## Description of the task
Exclude the pictures and repeat all of the data exactly.

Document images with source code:
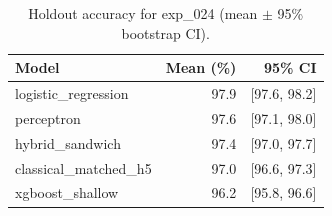 \begin{table}[ht]
\centering
\caption{Holdout accuracy for exp_024 (mean $\pm$ 95\% bootstrap CI).}
\label{tab:exp_024}
\begin{tabular}{lrr}
\toprule
Model & Mean (\%) & 95\% CI \\
\midrule
logistic\_regression & 97.9 & [97.6, 98.2] \\
perceptron & 97.6 & [97.1, 98.0] \\
hybrid\_sandwich & 97.4 & [97.0, 97.7] \\
classical\_matched\_h5 & 97.0 & [96.6, 97.3] \\
xgboost\_shallow & 96.2 & [95.8, 96.6] \\
\bottomrule
\end{tabular}
\end{table}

## Output of the task
 \begin{table}[ht]
\centering
\caption{Holdout accuracy for exp_024 (mean $\pm$ 95\% bootstrap CI).}
\label{tab:exp_024}
\begin{tabular}{lrr}
\toprule
Model & Mean (\%) & 95\% CI \\
\midrule
logistic\_regression & 97.9 & [97.6, 98.2] \\
perceptron & 97.6 & [97.1, 98.0] \\
hybrid\_sandwich & 97.4 & [97.0, 97.7] \\
classical\_matched\_h5 & 97.0 & [96.6, 97.3] \\
xgboost\_shallow & 96.2 & [95.8, 96.6] \\
\bottomrule
\end{tabular}
\end{table}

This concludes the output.